Document images with source code
::::::::
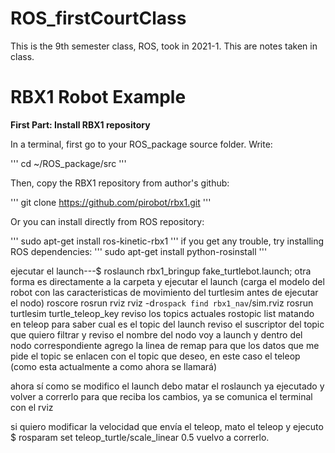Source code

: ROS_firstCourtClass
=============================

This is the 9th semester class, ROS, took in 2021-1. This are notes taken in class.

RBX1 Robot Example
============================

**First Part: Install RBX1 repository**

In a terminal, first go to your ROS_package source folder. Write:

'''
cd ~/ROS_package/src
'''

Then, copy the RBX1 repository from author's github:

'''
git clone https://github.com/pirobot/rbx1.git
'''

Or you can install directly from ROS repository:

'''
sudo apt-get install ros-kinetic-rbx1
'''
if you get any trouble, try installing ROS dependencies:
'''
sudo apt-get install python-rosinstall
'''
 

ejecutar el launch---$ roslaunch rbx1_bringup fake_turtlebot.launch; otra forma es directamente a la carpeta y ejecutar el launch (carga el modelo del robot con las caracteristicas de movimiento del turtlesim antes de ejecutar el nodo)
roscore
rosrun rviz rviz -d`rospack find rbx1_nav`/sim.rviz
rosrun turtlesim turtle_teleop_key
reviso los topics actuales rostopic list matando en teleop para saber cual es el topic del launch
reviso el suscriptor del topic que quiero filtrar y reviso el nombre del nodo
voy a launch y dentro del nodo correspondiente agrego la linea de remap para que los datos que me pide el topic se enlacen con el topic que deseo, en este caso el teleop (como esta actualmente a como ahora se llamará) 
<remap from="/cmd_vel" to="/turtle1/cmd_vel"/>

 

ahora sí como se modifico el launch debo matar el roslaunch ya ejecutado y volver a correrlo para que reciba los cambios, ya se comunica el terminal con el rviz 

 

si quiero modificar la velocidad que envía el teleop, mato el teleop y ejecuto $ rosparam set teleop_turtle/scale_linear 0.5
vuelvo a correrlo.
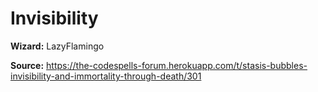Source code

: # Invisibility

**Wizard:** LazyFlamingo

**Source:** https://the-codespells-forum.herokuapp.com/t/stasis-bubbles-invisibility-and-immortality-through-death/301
::::::::
▸ **Assigned task**
In your copy, repeat each record exactly and include no pictures.

▸ **Answer section**
Source code

: ROS_firstCourtClass
=============================

This is the 9th semester class, ROS, took in 2021-1. This are notes taken in class.

RBX1 Robot Example
============================

**First Part: Install RBX1 repository**

In a terminal, first go to your ROS_package source folder. Write:

'''
cd ~/ROS_package/src
'''

Then, copy the RBX1 repository from author's github:

'''
git clone https://github.com/pirobot/rbx1.git
'''

Or you can install directly from ROS repository:

'''
sudo apt-get install ros-kinetic-rbx1
'''
if you get any trouble, try installing ROS dependencies:
'''
sudo apt-get install python-rosinstall
'''
 

ejecutar el launch---$ roslaunch rbx1_bringup fake_turtlebot.launch; otra forma es directamente a la carpeta y ejecutar el launch (carga el modelo del robot con las caracteristicas de movimiento del turtlesim antes de ejecutar el nodo)
roscore
rosrun rviz rviz -d`rospack find rbx1_nav`/sim.rviz
rosrun turtlesim turtle_teleop_key
reviso los topics actuales rostopic list matando en teleop para saber cual es el topic del launch
reviso el suscriptor del topic que quiero filtrar y reviso el nombre del nodo
voy a launch y dentro del nodo correspondiente agrego la linea de remap para que los datos que me pide el topic se enlacen con el topic que deseo, en este caso el teleop (como esta actualmente a como ahora se llamará) 
<remap from="/cmd_vel" to="/turtle1/cmd_vel"/>

 

ahora sí como se modifico el launch debo matar el roslaunch ya ejecutado y volver a correrlo para que reciba los cambios, ya se comunica el terminal con el rviz 

 

si quiero modificar la velocidad que envía el teleop, mato el teleop y ejecuto $ rosparam set teleop_turtle/scale_linear 0.5
vuelvo a correrlo.
Source code

: # Invisibility

**Wizard:** LazyFlamingo

**Source:** https://the-codespells-forum.herokuapp.com/t/stasis-bubbles-invisibility-and-immortality-through-death/301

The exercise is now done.